> [Items from a dataset]:
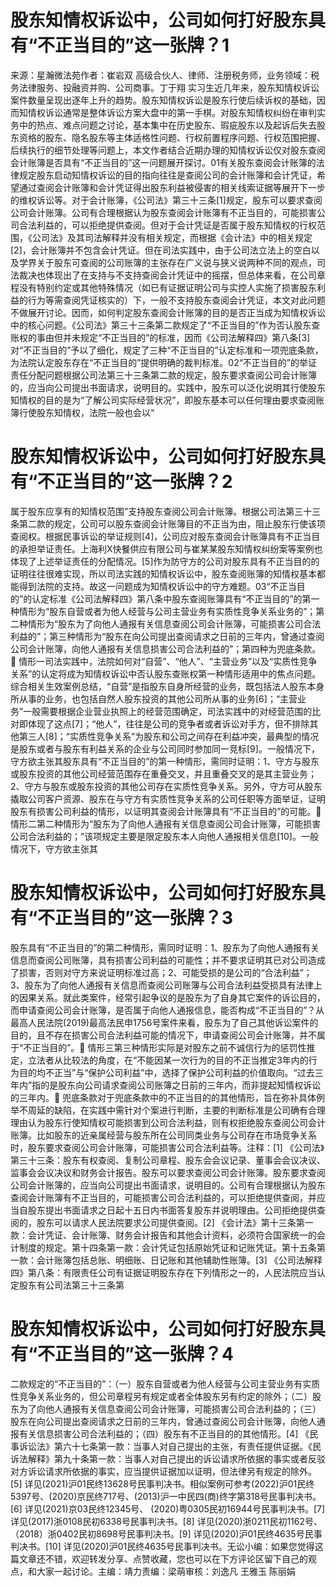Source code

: # 股东知情权诉讼中，公司如何打好股东具有“不正当目的”这一张牌？1

来源：星瀚微法苑作者：崔岩双  高级合伙人、律师、注册税务师，业务领域：税务法律服务、投融资并购、公司商事。丁于翔 实习生近几年来，股东知情权诉讼案件数量呈现出逐年上升的趋势。股东知情权诉讼是股东行使后续诉权的基础，因而知情权诉讼通常是整体诉讼方案大盘中的第一手棋。对股东知情权纠纷在审判实务中的热点、难点问题之讨论，基本集中在历史股东、瑕疵股东以及起诉后失去股东资格的股东、隐名股东等主体适格性问题、行权前置程序问题、行权范围把握、后续执行的细节处理等问题上，本文作者结合近期办理的知情权诉讼仅对股东查阅会计账簿是否具有“不正当目的”这一问题展开探讨。01有关股东查阅会计账簿的法律规定股东启动知情权诉讼的目的指向往往是查阅公司的会计账簿和会计凭证，希望通过查阅会计账簿和会计凭证得出股东利益被侵害的相关线索证据等展开下一步的维权诉讼等。对于会计账簿，《公司法》第三十三条[1]规定，股东可以要求查阅公司会计账簿。公司有合理根据认为股东查阅会计账簿有不正当目的，可能损害公司合法利益的，可以拒绝提供查阅。但对于会计凭证是否属于股东知情权的行权范围，《公司法》及其司法解释并没有相关规定，而根据《会计法》中的相关规定[2]，会计账簿并不包含会计凭证。但在司法实践中，由于公司法立法上的空白以及学界关于股东可查阅的公司账簿的主张存在广义说与狭义说两种不同的观点，司法裁决也体现出了在支持与不支持查阅会计凭证中的摇摆，但总体来看，在公司章程没有特别约定或其他特殊情况（如已有证据证明公司与实控人实施了损害股东利益的行为等需查阅凭证核实的）下，一般不支持股东查阅会计凭证，本文对此问题不做展开讨论。因而，如何判定股东查阅会计账簿的目的是否正当成为知情权诉讼中的核心问题。《公司法》第三十三条第二款规定了“不正当目的”作为否认股东查账权的事由但并未规定“不正当目的”的标准，因而《公司法解释四》第八条[3]对“不正当目的”予以了细化，规定了三种“不正当目的”认定标准和一项兜底条款，为法院认定股东存在“不正当目的”提供明确的裁判标准。02“不正当目的”的举证责任分配问题根据公司法第三十三条第二款的规定，股东要求查阅公司会计账簿的，应当向公司提出书面请求，说明目的。实践中，股东可以泛化说明其行使股东知情权的目的是为“了解公司实际经营状况”，即股东基本可以任何理由要求查阅账簿行使股东知情权，法院一般也会以“

# 股东知情权诉讼中，公司如何打好股东具有“不正当目的”这一张牌？2

属于股东应享有的知情权范围”支持股东查阅公司会计账簿。根据公司法第三十三条第二款的规定，公司可以股东查阅会计账簿目的不正当为由，阻止股东行使该项查阅权。根据民事诉讼的举证规则[4]，公司应对股东查阅会计账簿具有不正当目的承担举证责任。上海利X快餐供应有限公司与崔某某股东知情权纠纷案等案例也体现了上述举证责任的分配情况。[5]作为防守方的公司对股东具有不正当目的的证明往往很难实现，所以司法实践的知情权诉讼中，股东查阅账簿的知情权基本都能得到法院的支持。故这一问题成为知情权诉讼中的守方难题。03“不正当目的”的认定标准《公司法解释四》第八条中股东查阅账簿具有“不正当目的”的第一种情形为“股东自营或者为他人经营与公司主营业务有实质性竞争关系业务的”；第二种情形为“股东为了向他人通报有关信息查阅公司会计账簿，可能损害公司合法利益的”；第三种情形为“股东在向公司提出查阅请求之日前的三年内，曾通过查阅公司会计账簿，向他人通报有关信息损害公司合法利益的”；第四种为兜底条款。🔹 情形一司法实践中，法院如何对“自营”、“他人”、“主营业务”以及“实质性竞争关系”的认定将成为知情权诉讼中否认股东查账权第一种情形适用中的焦点问题。综合相关生效案例总结，“自营”是指股东自身所经营的业务，既包括法人股东本身所从事的业务，也包括自然人股东投资的其他公司所从事的业务[6]；“主营业务”一般需要根据企业营业执照上的经营范围确定，司法实践中的对经营范围的比对即体现了这点[7]；“他人”，往往是公司的竞争者或者诉讼对手方，但不排除其他第三人[8]；“实质性竞争关系”为股东和公司之间存在利益冲突，最典型的情况是股东或者与股东有利益关系的企业与公司同时参加同一竞标[9]。一般情况下，守方欲主张其股东具有“不正当目的”的第一种情形，需同时证明：1、守方与股东或股东投资的其他公司经营范围存在重叠交叉，并且重叠交叉的是其主营业务；2、守方与股东或股东投资的其他公司存在实质性竞争关系。另外，守方可从股东撬取公司客户资源、股东在与守方有实质性竞争关系的公司任职等方面举证，证明股东有损害公司利益的情形，以证明其查阅会计账簿具有“不正当目的”的可能。🔹 情形二第二种情形为“股东为了向他人通报有关信息查阅公司会计账簿，可能损害公司合法利益的；”该项规定主要是限定股东本人向他人通报相关信息[10]。一般情况下，守方欲主张其

# 股东知情权诉讼中，公司如何打好股东具有“不正当目的”这一张牌？3

股东具有“不正当目的”的第二种情形，需同时证明：1、股东为了向他人通报有关信息而查阅公司账簿，具有损害公司利益的可能性；并不要求证明其已对公司造成了损害，否则对守方来说证明标准过高；2、可能受损的是公司的“合法利益”；3、股东为了向他人通报有关信息而查阅公司账簿与公司合法利益受损具有法律上的因果关系。就此类案件，经常引起争议的是股东为了自身其它案件的诉讼目的，而申请查阅公司会计账簿，是否属于向他人通报信息，能否构成“不正当目的”？从最高人民法院(2019)最高法民申1756号案件来看，股东为了自己其他诉讼案件的目的，且不存在损害公司合法利益可能的情况下，申请查阅公司会计账簿，并不属于“不正当目的”。🔹 情形三第三种情形实际是对股东之前不诚信行为的惩罚性推定，立法者从比较法的角度，在“不能因某一次行为的目的不正当推定3年内的行为目的均不正当”与“保护公司利益”中，选择了保护公司利益的价值取向。“过去三年内”指的是股东向公司请求查阅公司账簿之日前的三年内，而非提起知情权诉讼的三年内。🔹 兜底条款对于兜底条款中的不正当目的的其他情形，旨在弥补具体例举不周延的缺陷，在实践中需针对个案进行判断，主要的判断标准是公司确有合理理由认为股东行使知情权可能损害到公司合法利益，则有权拒绝股东查阅公司会计账簿。比如股东的近亲属经营与股东所在公司同类业务与公司存在市场竞争关系时，股东要求查阅公司会计账簿，可能损害公司合法利益等。注释：[1] 《公司法》第三十三条：股东有权查阅、复制公司章程、股东会会议记录、董事会会议决议、监事会会议决议和财务会计报告。股东可以要求查阅公司会计账簿。股东要求查阅公司会计账簿的，应当向公司提出书面请求，说明目的。公司有合理根据认为股东查阅会计账簿有不正当目的，可能损害公司合法利益的，可以拒绝提供查阅，并应当自股东提出书面请求之日起十五日内书面答复股东并说明理由。公司拒绝提供查阅的，股东可以请求人民法院要求公司提供查阅。[2] 《会计法》第十三条第一款：会计凭证、会计账簿、财务会计报告和其他会计资料，必须符合国家统一的会计制度的规定。第十四条第一款：会计凭证包括原始凭证和记账凭证。第十五条第一款：会计账簿包括总账、明细账、日记账和其他辅助性账簿。[3] 《公司法解释四》第八条：有限责任公司有证据证明股东存在下列情形之一的，人民法院应当认定股东有公司法第三十三条第

# 股东知情权诉讼中，公司如何打好股东具有“不正当目的”这一张牌？4

二款规定的“不正当目的”：（一）股东自营或者为他人经营与公司主营业务有实质性竞争关系业务的，但公司章程另有规定或者全体股东另有约定的除外；（二）股东为了向他人通报有关信息查阅公司会计账簿，可能损害公司合法利益的；（三）股东在向公司提出查阅请求之日前的三年内，曾通过查阅公司会计账簿，向他人通报有关信息损害公司合法利益的；（四）股东有不正当目的的其他情形。[4] 《民事诉讼法》第六十七条第一款：当事人对自己提出的主张，有责任提供证据。《民诉法解释》第九十条第一款：当事人对自己提出的诉讼请求所依据的事实或者反驳对方诉讼请求所依据的事实，应当提供证据加以证明，但法律另有规定的除外。[5] 详见(2021)沪01民终13628号民事判决书。相似案例可参考(2022)沪01民终5397号、(2020)京民终717号、(2013)沪一中民四(商)终字第318号民事判决书。[6] 详见(2021)京03民终12345号、 (2020)粤0305民初16944号民事判决书。[7] 详见(2017)浙0108民初6338号民事判决书。[8] 详见(2020)浙0211民初1162号、（2018）浙0402民初8698号民事判决书。[9] 详见(2020)沪01民终4635号民事判决书。[10] 详见(2020)沪01民终4635号民事判决书。无讼小编：如果您觉得这篇文章还不错，欢迎转发分享、点赞收藏，您也可以在下方评论区留下自己的观点，和大家一起讨论。主编：靖力责编：梁萌审核：刘逸凡 王雅玉 陈丽娟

> [Work instruction]: Bring together each line above where the string "股东知情权诉讼中" turns up.

> [Answer for this exercise]:
: # 股东知情权诉讼中，公司如何打好股东具有“不正当目的”这一张牌？1
# 股东知情权诉讼中，公司如何打好股东具有“不正当目的”这一张牌？2
# 股东知情权诉讼中，公司如何打好股东具有“不正当目的”这一张牌？3
# 股东知情权诉讼中，公司如何打好股东具有“不正当目的”这一张牌？4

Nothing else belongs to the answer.